In one embodiment, the lateral motion of the conditioning head 306
may be linear or along an arc in a range of about the center of the
polishing pad assembly 230 to about the outer edge of the pad
assembly 230, such that, in combination with the rotation of the
pad assembly 230, the entire surface of the pad assembly 230 may be
conditioned. The conditioning head 306 may have a further range of
motion to move the conditioning head 306 beyond the edge of the pad
assembly 230 when not in use.
The conditioning head 306 is adapted to house a conditioning
element 312 to contact the pad assembly 230. The conditioning
element 312 generally extends beyond the housing of the
conditioning head 306 by about 0.2 mm to about 1 mm in order to
contact the upper surface of the pad assembly 230. The conditioning
element 312 can be made of nylon, cotton cloth, and polymers, such
as: polyetheretherketone (PEEK), polyphenylene sulfide (PPS),
Polyimide (Vespel.TM.), PolyArylate (Ardel.TM.), combinations
thereof, and the like or other material that creates friction with
the upper surface 332 of the pad assembly 230 without damaging the
upper surface of the pad assembly 230. Alternatively, the
conditioning element 312 may be made of a textured polymer or
stainless steel having a roughened surface such as with diamond
particles adhered thereto or formed therein. The diamond particles
may range in size between about 30 microns to about 100 microns.
Suitable conditioning elements are 3M.TM. Diamond Pad Conditioners
and conditioning discs from the Kinik Co. of Taipei, Taiwan.
Returning to FIG. 2, the polishing station 222 includes a combined
slurry/rinse arm 239. During polishing, the arm 239 is operable to
dispense slurry 238 containing a liquid and a pH adjuster.
Alternatively, the polishing station includes a slurry port
operable to dispense slurry onto polishing pad assembly 230.
With reference to FIGS. 2 and 3, the polishing station 222 includes
a carrier head 270 operable to hold the substrate 210 against the
polishing pad assembly 230. The carrier head 270 is suspended from
a support structure, for example, the carousel 260, and is
connected by a carrier drive shaft 274 to a carrier head rotation
motor 276 so that the carrier head can rotate about an axis 318. In
addition, the carrier head 270 can oscillate laterally in a radial
slot 272 formed in the support structure.

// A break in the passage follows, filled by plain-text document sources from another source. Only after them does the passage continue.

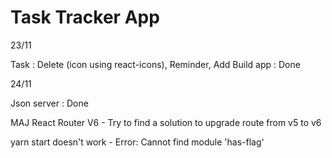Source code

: # Task Tracker App

23/11

Task : Delete (icon using react-icons), Reminder, Add
Build app : Done    

24/11

Json server : Done

MAJ React Router V6 - Try to find a solution to upgrade route from v5 to v6

yarn start doesn't work - Error: Cannot find module 'has-flag'
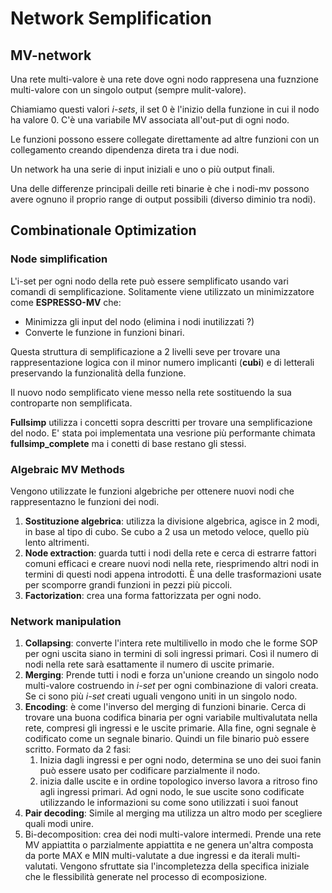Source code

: # Network Semplification

## MV-network

Una rete multi-valore è una rete dove ogni nodo rappresena una fuznzione multi-valore con un singolo output (sempre mulit-valore).

Chiamiamo questi valori *i-sets*, il set 0 è l'inizio della funzione in cui il nodo ha valore 0. C'è una variabile MV associata all'out-put di ogni nodo.

Le funzioni possono essere collegate direttamente ad altre funzioni con un collegamento creando dipendenza direta tra i due nodi.

Un network ha una serie di input iniziali e uno o più output finali.

Una delle differenze principali deille reti binarie è che i nodi-mv possono avere ognuno il proprio range di output possibili (diverso diminio tra nodi).

## Combinationale Optimization

### Node simplification

L'i-set per ogni nodo della rete può essere semplificato usando vari comandi di semplificazione. Solitamente viene utilizzato un minimizzatore come **ESPRESSO-MV** che:

- Minimizza gli input del nodo (elimina i nodi inutilizzati ?)
- Converte le funzione in funzioni binari.

Questa struttura di semplificazione a 2 livelli seve per trovare una rappresentazione logica con il minor numero implicanti (**cubi**) e di letterali preservando la funzionalità della funzione.

Il nuovo nodo semplificato viene messo nella rete sostituendo la sua controparte non semplificata.

**Fullsimp** utilizza i concetti sopra descritti per trovare una semplificazione del nodo. E' stata poi implementata una vesrione più performante chimata **fullsimp_complete** ma i conetti di base restano gli stessi.

### Algebraic MV Methods

Vengono utilizzate le funzioni algebriche per ottenere nuovi nodi che rappresentazno le funzioni dei nodi.

1. **Sostituzione algebrica**: utilizza la divisione algebrica, agisce in 2 modi, in base al tipo di cubo. Se cubo a 2 usa un metodo veloce, quello più lento altrimenti.
2. **Node extraction**: guarda tutti i nodi della rete e cerca di estrarre fattori comuni efficaci e creare nuovi nodi nella rete, riesprimendo altri nodi in termini di questi nodi appena introdotti. È una delle trasformazioni usate per scomporre grandi funzioni in pezzi più piccoli.
3. **Factorization**: crea una forma fattorizzata per ogni nodo.

### Network manipulation

1. **Collapsing**: converte l'intera rete multilivello in modo che le forme SOP per ogni uscita siano in termini di soli ingressi primari. Così il numero di nodi nella rete sarà esattamente il numero di uscite primarie.
2. **Merging**: Prende tutti i nodi e forza un'unione creando un singolo nodo multi-valore costruendo in *i-set* per ogni combinazione di valori creata. Se ci sono più *i-set* creati uguali vengono uniti in un singolo nodo.
3. **Encoding**: è come l'inverso del merging di funzioni binarie. Cerca di trovare una buona codifica binaria per ogni variabile multivalutata nella rete, compresi gli ingressi e le uscite primarie. Alla fine, ogni segnale è codificato come un segnale binario. Quindi un file binario può essere scritto. Formato da 2 fasi:
   1. Inizia dagli ingressi e per ogni nodo, determina se uno dei suoi fanin può essere usato per codificare parzialmente il nodo.
   2. inizia dalle uscite e in ordine topologico inverso lavora a ritroso fino agli ingressi primari. Ad ogni nodo, le sue uscite sono codificate utilizzando le informazioni su come sono utilizzati i suoi fanout
4. **Pair decoding**: Simile al merging ma utilizza un altro modo per scegliere quali modi unire.
5. Bi-decomposition: crea dei nodi multi-valore intermedi. Prende una rete MV appiattita o parzialmente appiattita e ne genera un'altra composta da porte MAX e MIN multi-valutate a due ingressi e da iterali multi-valutati. Vengono sfruttate sia l'incompletezza della specifica iniziale che le flessibilità generate nel processo di ecomposizione.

In operation, the platen
assembly 224 is rotated about its central axis 316, and the carrier
head 270 is rotated about its central axis 318 and translated
laterally across an upper surface 332 (see FIG. 3) of the polishing
pad assembly 230.
FIG. 5 is a flow chart of one embodiment of a polishing method 500
described herein. In one embodiment, the polishing method 500
enables selective control of the temperature of the surface of a
polishing pad to tailor the removal profile of material from a
substrate surface during a chemical mechanical polishing process.
Advantageously, surface dishing is reduced and polishing uniformity
is increased.
In one embodiment a method of processing a semiconductor substrate
is provided. A substrate 210 is positioned on a polishing apparatus
220 comprising a polishing pad assembly 230 (step 502). The
substrate 210 may have a material disposed thereon. Exemplary
materials may include insulating materials, conductive materials,
and combinations thereof. In one embodiment, the conductive
material may be copper containing materials, tungsten containing
materials, or any conductive material used in the industry to
produce electronic devices. In one embodiment, an incoming or
pre-polish profile determination is made, for example by measuring
the thickness of materials over portions of the substrate. The
profile determination may include determining the thickness profile
of a conductive material across the surface of the substrate. A
metric indicative of thickness may be provided by any device or
devices designed to measure film thickness of semiconductor
substrates. Exemplary non-contact devices include iSCAN.TM. and
iMAP.TM. available from Applied Materials, Inc. of Santa Clara,
Calif., which scan and map the substrate, respectively. The
pre-polish profile determination may be stored in the controller
290.
An initial temperature of the upper surface 332 of the polishing
pad assembly 230 may be measured (step 504). The initial
temperature of the surface 332 of the polishing pad assembly 230
may be obtained using the temperature sensors 302 in the polishing
pad assembly 230. In one embodiment, the temperature of the slurry
may be obtained. The initial temperature readings may be stored in
the thermostat 304 and/or controller 290.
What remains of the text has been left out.